(Stored data entries)
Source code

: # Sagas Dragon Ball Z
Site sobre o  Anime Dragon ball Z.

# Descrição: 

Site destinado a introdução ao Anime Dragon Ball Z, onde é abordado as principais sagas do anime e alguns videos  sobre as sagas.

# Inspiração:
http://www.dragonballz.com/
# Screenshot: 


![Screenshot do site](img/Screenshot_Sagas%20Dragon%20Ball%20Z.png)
---
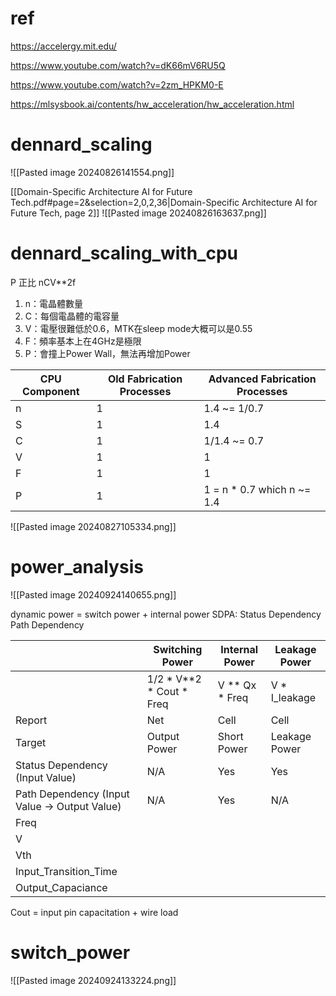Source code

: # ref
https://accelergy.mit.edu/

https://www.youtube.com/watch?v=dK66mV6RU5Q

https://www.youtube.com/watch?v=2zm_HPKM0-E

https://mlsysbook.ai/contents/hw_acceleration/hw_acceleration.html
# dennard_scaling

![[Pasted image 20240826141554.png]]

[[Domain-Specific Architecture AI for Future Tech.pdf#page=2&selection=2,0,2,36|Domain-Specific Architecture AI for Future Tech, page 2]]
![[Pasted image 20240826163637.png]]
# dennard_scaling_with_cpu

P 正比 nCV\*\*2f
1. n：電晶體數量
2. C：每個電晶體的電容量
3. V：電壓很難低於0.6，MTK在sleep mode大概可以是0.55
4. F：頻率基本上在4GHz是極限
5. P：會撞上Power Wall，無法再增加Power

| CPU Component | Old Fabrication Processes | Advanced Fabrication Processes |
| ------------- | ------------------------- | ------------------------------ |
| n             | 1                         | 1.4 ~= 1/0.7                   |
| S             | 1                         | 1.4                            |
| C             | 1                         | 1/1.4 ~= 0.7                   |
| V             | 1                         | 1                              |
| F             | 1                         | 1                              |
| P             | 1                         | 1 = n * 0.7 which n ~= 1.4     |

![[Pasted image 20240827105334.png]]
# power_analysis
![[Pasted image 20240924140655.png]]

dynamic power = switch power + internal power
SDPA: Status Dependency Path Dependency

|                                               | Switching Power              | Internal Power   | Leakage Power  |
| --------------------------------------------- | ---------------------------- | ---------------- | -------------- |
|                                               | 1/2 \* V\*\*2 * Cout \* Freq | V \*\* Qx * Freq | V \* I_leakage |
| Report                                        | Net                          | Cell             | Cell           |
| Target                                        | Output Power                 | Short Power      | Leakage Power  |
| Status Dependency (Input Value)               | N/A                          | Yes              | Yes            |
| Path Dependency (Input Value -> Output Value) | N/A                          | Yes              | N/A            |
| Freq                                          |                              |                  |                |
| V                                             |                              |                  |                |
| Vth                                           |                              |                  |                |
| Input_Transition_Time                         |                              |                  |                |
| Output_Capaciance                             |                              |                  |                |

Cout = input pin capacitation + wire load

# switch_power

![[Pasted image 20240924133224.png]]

→ Exercise brief
What is needed is every line from the data above that includes the string "Freq", copied out.

→ Answer area
|                                               | 1/2 \* V\*\*2 * Cout \* Freq | V \*\* Qx * Freq | V \* I_leakage |
| Freq                                          |                              |                  |                |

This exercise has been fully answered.